### What to do
Pictures excluded, copy every record that follows exactly as it appears.

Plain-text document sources
• • • • • • •

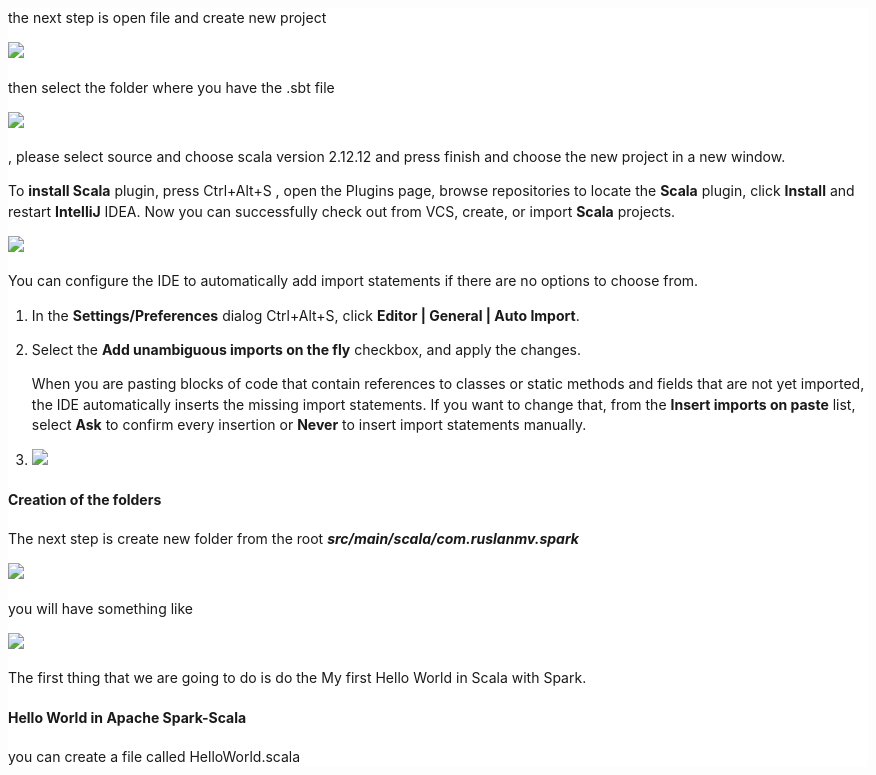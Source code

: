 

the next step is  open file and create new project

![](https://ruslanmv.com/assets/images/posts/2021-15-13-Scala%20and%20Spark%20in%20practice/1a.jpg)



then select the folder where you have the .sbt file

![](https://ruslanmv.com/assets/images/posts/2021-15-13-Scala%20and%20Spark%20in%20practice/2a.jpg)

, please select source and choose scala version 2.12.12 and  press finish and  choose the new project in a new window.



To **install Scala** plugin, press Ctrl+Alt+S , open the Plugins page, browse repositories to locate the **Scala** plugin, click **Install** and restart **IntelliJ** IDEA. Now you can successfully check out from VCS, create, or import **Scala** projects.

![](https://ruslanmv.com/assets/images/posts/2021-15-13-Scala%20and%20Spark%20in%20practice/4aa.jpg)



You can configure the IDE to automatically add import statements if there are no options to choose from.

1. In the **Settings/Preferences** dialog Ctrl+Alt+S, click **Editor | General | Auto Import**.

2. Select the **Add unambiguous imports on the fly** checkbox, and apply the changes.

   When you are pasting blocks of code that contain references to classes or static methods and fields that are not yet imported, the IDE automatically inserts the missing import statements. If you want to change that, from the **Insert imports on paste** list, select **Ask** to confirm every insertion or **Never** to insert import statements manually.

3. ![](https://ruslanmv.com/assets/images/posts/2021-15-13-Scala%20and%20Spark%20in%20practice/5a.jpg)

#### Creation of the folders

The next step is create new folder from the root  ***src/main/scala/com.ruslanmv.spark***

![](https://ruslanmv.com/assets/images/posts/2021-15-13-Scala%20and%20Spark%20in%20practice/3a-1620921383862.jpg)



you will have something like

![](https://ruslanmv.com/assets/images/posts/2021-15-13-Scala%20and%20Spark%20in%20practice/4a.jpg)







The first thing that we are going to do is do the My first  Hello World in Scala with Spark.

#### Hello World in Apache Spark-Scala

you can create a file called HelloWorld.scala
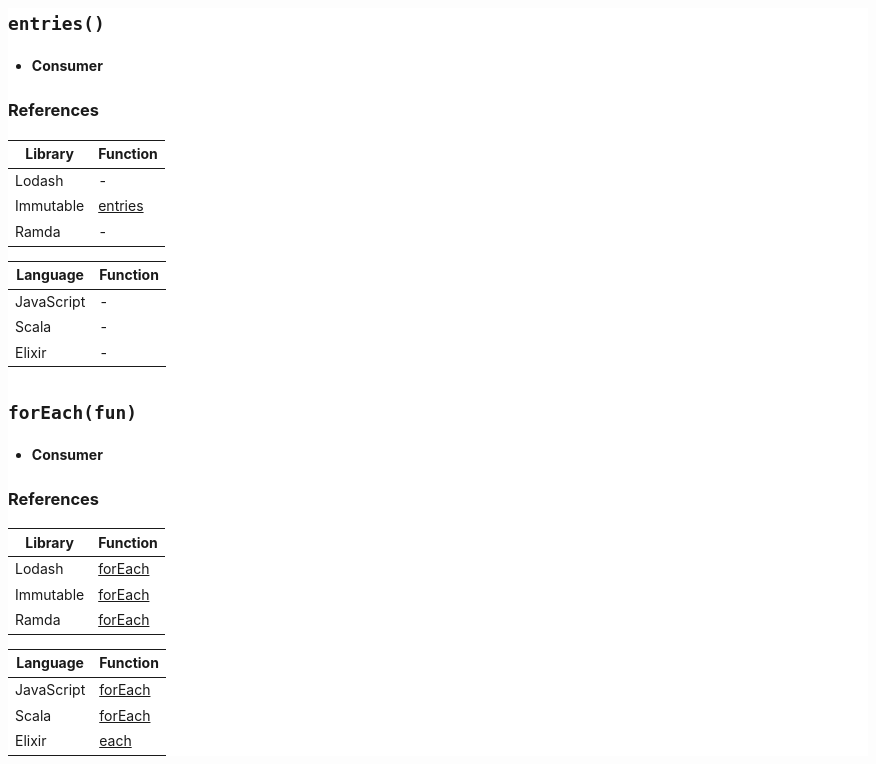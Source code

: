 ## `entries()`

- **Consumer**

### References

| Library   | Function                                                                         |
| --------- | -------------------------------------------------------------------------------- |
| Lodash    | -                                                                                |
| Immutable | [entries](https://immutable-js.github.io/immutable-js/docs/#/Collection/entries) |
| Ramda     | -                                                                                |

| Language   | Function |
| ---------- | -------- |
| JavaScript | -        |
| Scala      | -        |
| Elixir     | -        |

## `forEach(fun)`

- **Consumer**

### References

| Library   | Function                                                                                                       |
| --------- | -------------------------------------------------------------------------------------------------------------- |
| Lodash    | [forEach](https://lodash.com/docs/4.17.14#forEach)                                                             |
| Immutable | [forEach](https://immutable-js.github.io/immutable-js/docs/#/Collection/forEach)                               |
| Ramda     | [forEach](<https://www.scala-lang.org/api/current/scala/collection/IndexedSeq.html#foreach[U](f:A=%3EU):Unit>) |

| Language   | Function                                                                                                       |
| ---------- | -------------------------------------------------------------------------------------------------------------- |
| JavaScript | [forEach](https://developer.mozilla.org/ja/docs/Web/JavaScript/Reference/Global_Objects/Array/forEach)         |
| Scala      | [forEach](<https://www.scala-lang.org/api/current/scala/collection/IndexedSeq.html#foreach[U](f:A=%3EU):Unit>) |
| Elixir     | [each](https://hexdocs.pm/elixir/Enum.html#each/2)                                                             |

• • • • • • •

### Worked solution
Source code

: 

the next step is  open file and create new project

![](https://ruslanmv.com/assets/images/posts/2021-15-13-Scala%20and%20Spark%20in%20practice/1a.jpg)



then select the folder where you have the .sbt file

![](https://ruslanmv.com/assets/images/posts/2021-15-13-Scala%20and%20Spark%20in%20practice/2a.jpg)

, please select source and choose scala version 2.12.12 and  press finish and  choose the new project in a new window.



To **install Scala** plugin, press Ctrl+Alt+S , open the Plugins page, browse repositories to locate the **Scala** plugin, click **Install** and restart **IntelliJ** IDEA. Now you can successfully check out from VCS, create, or import **Scala** projects.

![](https://ruslanmv.com/assets/images/posts/2021-15-13-Scala%20and%20Spark%20in%20practice/4aa.jpg)



You can configure the IDE to automatically add import statements if there are no options to choose from.

1. In the **Settings/Preferences** dialog Ctrl+Alt+S, click **Editor | General | Auto Import**.

2. Select the **Add unambiguous imports on the fly** checkbox, and apply the changes.

   When you are pasting blocks of code that contain references to classes or static methods and fields that are not yet imported, the IDE automatically inserts the missing import statements. If you want to change that, from the **Insert imports on paste** list, select **Ask** to confirm every insertion or **Never** to insert import statements manually.

3. ![](https://ruslanmv.com/assets/images/posts/2021-15-13-Scala%20and%20Spark%20in%20practice/5a.jpg)

#### Creation of the folders

The next step is create new folder from the root  ***src/main/scala/com.ruslanmv.spark***

![](https://ruslanmv.com/assets/images/posts/2021-15-13-Scala%20and%20Spark%20in%20practice/3a-1620921383862.jpg)



you will have something like

![](https://ruslanmv.com/assets/images/posts/2021-15-13-Scala%20and%20Spark%20in%20practice/4a.jpg)







The first thing that we are going to do is do the My first  Hello World in Scala with Spark.

#### Hello World in Apache Spark-Scala

you can create a file called HelloWorld.scala
Source code

: ## `entries()`

- **Consumer**

### References

| Library   | Function                                                                         |
| --------- | -------------------------------------------------------------------------------- |
| Lodash    | -                                                                                |
| Immutable | [entries](https://immutable-js.github.io/immutable-js/docs/#/Collection/entries) |
| Ramda     | -                                                                                |

| Language   | Function |
| ---------- | -------- |
| JavaScript | -        |
| Scala      | -        |
| Elixir     | -        |

## `forEach(fun)`

- **Consumer**

### References

| Library   | Function                                                                                                       |
| --------- | -------------------------------------------------------------------------------------------------------------- |
| Lodash    | [forEach](https://lodash.com/docs/4.17.14#forEach)                                                             |
| Immutable | [forEach](https://immutable-js.github.io/immutable-js/docs/#/Collection/forEach)                               |
| Ramda     | [forEach](<https://www.scala-lang.org/api/current/scala/collection/IndexedSeq.html#foreach[U](f:A=%3EU):Unit>) |

| Language   | Function                                                                                                       |
| ---------- | -------------------------------------------------------------------------------------------------------------- |
| JavaScript | [forEach](https://developer.mozilla.org/ja/docs/Web/JavaScript/Reference/Global_Objects/Array/forEach)         |
| Scala      | [forEach](<https://www.scala-lang.org/api/current/scala/collection/IndexedSeq.html#foreach[U](f:A=%3EU):Unit>) |
| Elixir     | [each](https://hexdocs.pm/elixir/Enum.html#each/2)                                                             |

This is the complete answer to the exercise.